_INSTRUCTIONS FOR THE TASK_
For the records below, copy exactly the span that begins at the line containing "- [CLICK HERE](https://)" and stops after the line containing "Udacity Project 2: Wrangle OpenStreetMap Data", minus any pictures.

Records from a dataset
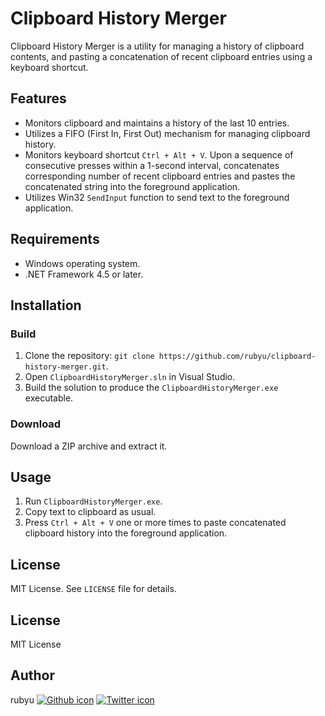 # Clipboard History Merger

Clipboard History Merger is a utility for managing a history of clipboard contents, and pasting a concatenation of recent clipboard entries using a keyboard shortcut.

## Features

- Monitors clipboard and maintains a history of the last 10 entries.
- Utilizes a FIFO (First In, First Out) mechanism for managing clipboard history.
- Monitors keyboard shortcut `Ctrl + Alt + V`. Upon a sequence of consecutive presses within a 1-second interval, concatenates corresponding number of recent clipboard entries and pastes the concatenated string into the foreground application.
- Utilizes Win32 `SendInput` function to send text to the foreground application.

## Requirements

- Windows operating system.
- .NET Framework 4.5 or later.

## Installation

### Build
1. Clone the repository: `git clone https://github.com/rubyu/clipboard-history-merger.git`.
2. Open `ClipboardHistoryMerger.sln` in Visual Studio.
3. Build the solution to produce the `ClipboardHistoryMerger.exe` executable.

### Download
Download a ZIP archive and extract it.

## Usage

1. Run `ClipboardHistoryMerger.exe`.
2. Copy text to clipboard as usual.
3. Press `Ctrl + Alt + V` one or more times to paste concatenated clipboard history into the foreground application.

## License

MIT License. See `LICENSE` file for details.

## License

MIT License

## Author

rubyu [![Github icon](http://i.imgur.com/9I6NRUm.png)](https://github.com/rubyu) [![Twitter icon](http://i.imgur.com/wWzX9uB.png)](https://twitter.com/ruby_u)
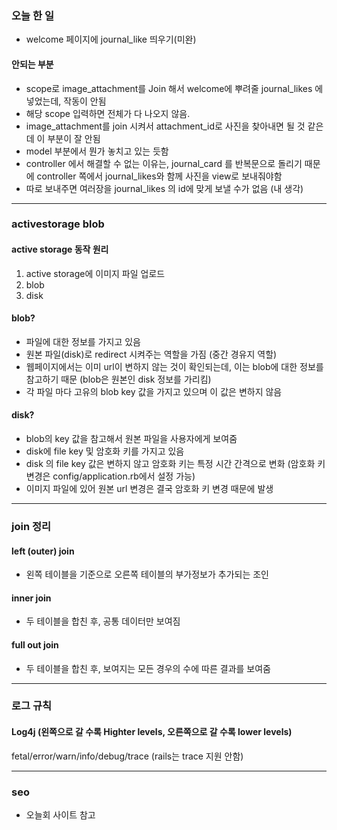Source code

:### 오늘 한 일 
- welcome 페이지에 journal_like 띄우기(미완)

#### 안되는 부분 
- scope로 image_attachment를 Join 해서 welcome에 뿌려줄 journal_likes 에 넣었는데, 작동이 안됨 
- 해당 scope 입력하면 전체가 다 나오지 않음. 
- image_attachment를 join 시켜서 attachment_id로 사진을 찾아내면 될 것 같은데 이 부분이 잘 안됨 
- model 부분에서 뭔가 놓치고 있는 듯함
- controller 에서 해결할 수 없는 이유는, journal_card 를 반복문으로 돌리기 때문에 controller 쪽에서 journal_likes와 함께 사진을 view로 보내줘야함
- 따로 보내주면 여러장을 journal_likes 의 id에 맞게 보낼 수가 없음 (내 생각) 

__________


### activestorage blob
#### active storage 동작 원리 
1. active storage에 이미지 파일 업로드 
2. blob 
3. disk 

#### blob? 
- 파일에 대한 정보를 가지고 있음
- 원본 파일(disk)로 redirect 시켜주는 역할을 가짐 (중간 경유지 역할)
- 웹페이지에서는 이미 url이 변하지 않는 것이 확인되는데, 이는 blob에 대한 정보를 참고하기 때문
(blob은 원본인 disk 정보를 가리킴)
- 각 파일 마다 고유의 blob key 값을 가지고 있으며 이 값은 변하지 않음 

#### disk? 
- blob의 key 값을 참고해서 원본 파일을 사용자에게 보여줌
- disk에 file key 및 암호화 키를 가지고 있음 
- disk 의 file key 값은 변하지 않고 암호화 키는 특정 시간 간격으로 변화 
(암호화 키 변경은 config/application.rb에서 설정 가능)
- 이미지 파일에 있어 원본 url 변경은 결국 암호화 키 변경 때문에 발생 


_____


### join 정리 

#### left (outer) join
- 왼쪽 테이블을 기준으로 오른쪽 테이블의 부가정보가 추가되는 조인 
#### inner join
- 두 테이블을 합친 후, 공통 데이터만 보여짐
#### full out join
- 두 테이블을 합친 후, 보여지는 모든 경우의 수에 따른 결과를 보여줌


_____

### 로그 규칙 
#### Log4j (왼쪽으로 갈 수록 Highter levels, 오른쪽으로 갈 수록 lower levels)
fetal/error/warn/info/debug/trace
(rails는 trace 지원 안함)



_____

### seo 
- 오늘회 사이트 참고 




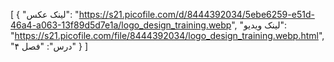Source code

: [
  {
    "لینک عکس": "https://s21.picofile.com/d/8444392034/5ebe6259-e51d-46a4-a063-13f89d5d7e1a/logo_design_training.webp",
    "لینک ویدیو": "https://s21.picofile.com/file/8444392034/logo_design_training.webp.html",
    "درس": "فصل ۴"
  }
]
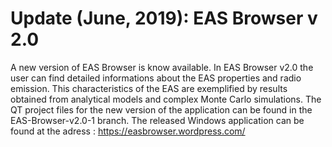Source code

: # Update (June, 2019): EAS Browser v 2.0

A new version of EAS Browser is know available. In EAS Browser v2.0 the user can find detailed informations about the EAS properties and radio emission. This characteristics of the EAS are exemplified by results obtained from analytical models and complex Monte Carlo simulations. The QT project files for the new version of the application can be found in the EAS-Browser-v2.0-1 branch. The released Windows application can be found at the adress : https://easbrowser.wordpress.com/
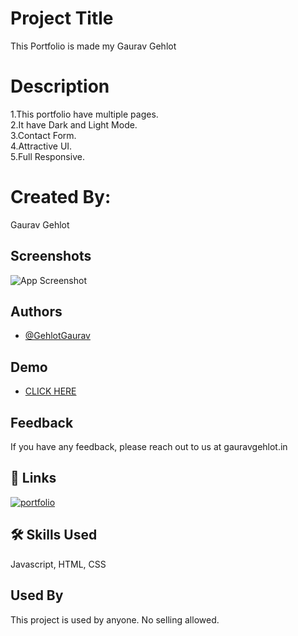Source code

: 
# Project Title
This Portfolio is made my Gaurav Gehlot

# Description
1.This portfolio have multiple pages.         
2.It have Dark and Light Mode.  
3.Contact Form.  
4.Attractive UI.  
5.Full Responsive.

# Created By:
Gaurav Gehlot


## Screenshots

![App Screenshot](https://i.ibb.co/7nPzv4B/Screenshot-2024-05-03-183346.png)


## Authors

- [@GehlotGaurav](https://www.github.com/GehlotGaurav)


## Demo
- [CLICK HERE](https://)



## Feedback

If you have any feedback, please reach out to us at gauravgehlot.in


## 🔗 Links
[![portfolio](https://img.shields.io/badge/my_portfolio-000?style=for-the-badge&logo=ko-fi&logoColor=white)]()


## 🛠 Skills Used
Javascript, HTML, CSS


## Used By

This project is used by anyone. No selling allowed.

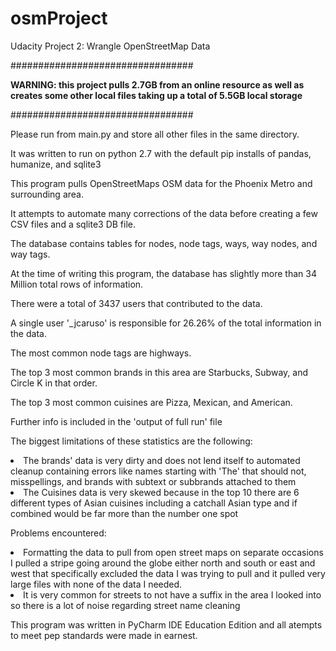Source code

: # osmProject
Udacity Project 2: Wrangle OpenStreetMap Data


#################################

<strong>WARNING: this project pulls 2.7GB from an online resource as well as creates some other local files taking up a total of 5.5GB local storage</strong>

#################################

Please run from main.py and store all other files in the same directory.

It was written to run on python 2.7 with the default pip installs of pandas, humanize, and sqlite3

This program pulls OpenStreetMaps OSM data for the Phoenix Metro and surrounding area.

It attempts to automate many corrections of the data before creating a few CSV files and a sqlite3 DB file.

The database contains tables for nodes, node tags, ways, way nodes, and way tags.

At the time of writing this program, the database has slightly more than 34 Million total rows of information.

There were a total of 3437 users that contributed to the data.

A single user '_jcaruso' is responsible for 26.26% of the total information in the data.

The most common node tags are highways.

The top 3 most common brands in this area are Starbucks, Subway, and Circle K in that order.

The top 3 most common cuisines are Pizza, Mexican, and American.

Further info is included in the 'output of full run' file

The biggest limitations of these statistics are the following:
<li>The brands' data is very dirty and does not lend itself to automated cleanup containing errors like names starting with 'The' that should not, misspellings, and brands with subtext or subbrands attached to them </li>
<li>The Cuisines data is very skewed because in the top 10 there are 6 different types of Asian cuisines including a catchall Asian type and if combined would be far more than the number one spot</li>

Problems encountered:
<li>Formatting the data to pull from open street maps on separate occasions I pulled a stripe going around the globe either north and south or east and west that specifically excluded the data I was trying to pull and it pulled very large files with none of the data I needed. </li>
<li>It is very common for streets to not have a suffix in the area I looked into so there is a lot of noise regarding street name cleaning</li>


This program was written in PyCharm IDE Education Edition and all atempts to meet pep standards were made in earnest. 

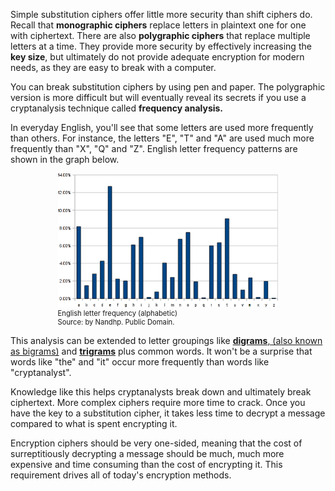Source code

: 


Simple substitution ciphers offer little more security than shift ciphers do. Recall that **monographic ciphers** replace letters in plaintext one for one with ciphertext. There are also **polygraphic ciphers** that replace multiple letters at a time.  They provide more security by effectively increasing the **key size**, but ultimately do not provide adequate encryption for modern needs, as they are easy to break with a computer.

You can break substitution ciphers by using pen and paper. The polygraphic version is more difficult but will eventually reveal its secrets if you use a cryptanalysis technique called **frequency analysis.**

In everyday English, you'll see that some letters are used more frequently than others. For instance, the letters "E", "T" and "A" are used much more frequently than "X", "Q" and "Z".  English letter frequency patterns are shown in the graph below.
 <br>

<figure class="snippetimg" style="margin: 0 auto;width:70%">
  <img src=".guides/img/FreqAnalysis.png" alt="Source: “English letter frequency (alphabetic)” by Nandhp. Public Domain.">
  <figcaption style="font-size: 0.8em; text-align: left;"> English letter frequency (alphabetic) 
  </br>
 Source: by Nandhp. Public Domain.</figcaption>
</figure>




This analysis can be extended to letter groupings like [**digrams**, (also known as bigrams)](https://en.wikipedia.org/wiki/Bigram) and [**trigrams**](https://en.wikipedia.org/wiki/Trigram) plus common words. It won't be a surprise that words like "the" and "it" occur more frequently than words like "cryptanalyst". 

Knowledge like this helps cryptanalysts break down and ultimately break ciphertext.  More complex ciphers require more time to crack.  Once you have the key to a substitution cipher, it takes less time to decrypt a message compared to what is spent encrypting it.

Encryption ciphers should be very one-sided, meaning that the cost of surreptitiously decrypting a message should be much, much more expensive  and time consuming than the cost of encrypting it. This requirement drives all of today's encryption methods.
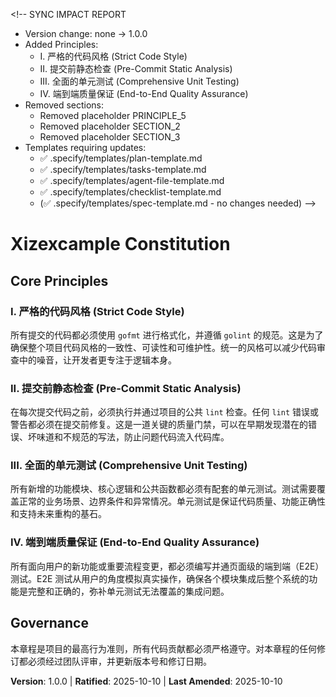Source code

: &lt;!--
SYNC IMPACT REPORT

- Version change: none → 1.0.0
- Added Principles:
  - I. 严格的代码风格 (Strict Code Style)
  - II. 提交前静态检查 (Pre-Commit Static Analysis)
  - III. 全面的单元测试 (Comprehensive Unit Testing)
  - IV. 端到端质量保证 (End-to-End Quality Assurance)
- Removed sections:
  - Removed placeholder PRINCIPLE_5
  - Removed placeholder SECTION_2
  - Removed placeholder SECTION_3
- Templates requiring updates:
  - ✅ .specify/templates/plan-template.md
  - ✅ .specify/templates/tasks-template.md
  - ✅ .specify/templates/agent-file-template.md
  - ✅ .specify/templates/checklist-template.md
  - (✅ .specify/templates/spec-template.md - no changes needed)
--&gt;

# Xizexcample Constitution

## Core Principles

### I. 严格的代码风格 (Strict Code Style)
所有提交的代码都必须使用 `gofmt` 进行格式化，并遵循 `golint` 的规范。这是为了确保整个项目代码风格的一致性、可读性和可维护性。统一的风格可以减少代码审查中的噪音，让开发者更专注于逻辑本身。

### II. 提交前静态检查 (Pre-Commit Static Analysis)
在每次提交代码之前，必须执行并通过项目的公共 `lint` 检查。任何 `lint` 错误或警告都必须在提交前修复。这是一道关键的质量门禁，可以在早期发现潜在的错误、坏味道和不规范的写法，防止问题代码流入代码库。

### III. 全面的单元测试 (Comprehensive Unit Testing)
所有新增的功能模块、核心逻辑和公共函数都必须有配套的单元测试。测试需要覆盖正常的业务场景、边界条件和异常情况。单元测试是保证代码质量、功能正确性和支持未来重构的基石。

### IV. 端到端质量保证 (End-to-End Quality Assurance)
所有面向用户的新功能或重要流程变更，都必须编写并通页面级的端到端（E2E）测试。E2E 测试从用户的角度模拟真实操作，确保各个模块集成后整个系统的功能是完整和正确的，弥补单元测试无法覆盖的集成问题。

## Governance
本章程是项目的最高行为准则，所有代码贡献都必须严格遵守。对本章程的任何修订都必须经过团队评审，并更新版本号和修订日期。

**Version**: 1.0.0 | **Ratified**: 2025-10-10 | **Last Amended**: 2025-10-10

_TASK ANSWER_
- [CLICK HERE](https://)



## Feedback

If you have any feedback, please reach out to us at gauravgehlot.in


## 🔗 Links
[![portfolio](https://img.shields.io/badge/my_portfolio-000?style=for-the-badge&logo=ko-fi&logoColor=white)]()


## 🛠 Skills Used
Javascript, HTML, CSS


## Used By

This project is used by anyone. No selling allowed.

Source code

: # osmProject
Udacity Project 2: Wrangle OpenStreetMap Data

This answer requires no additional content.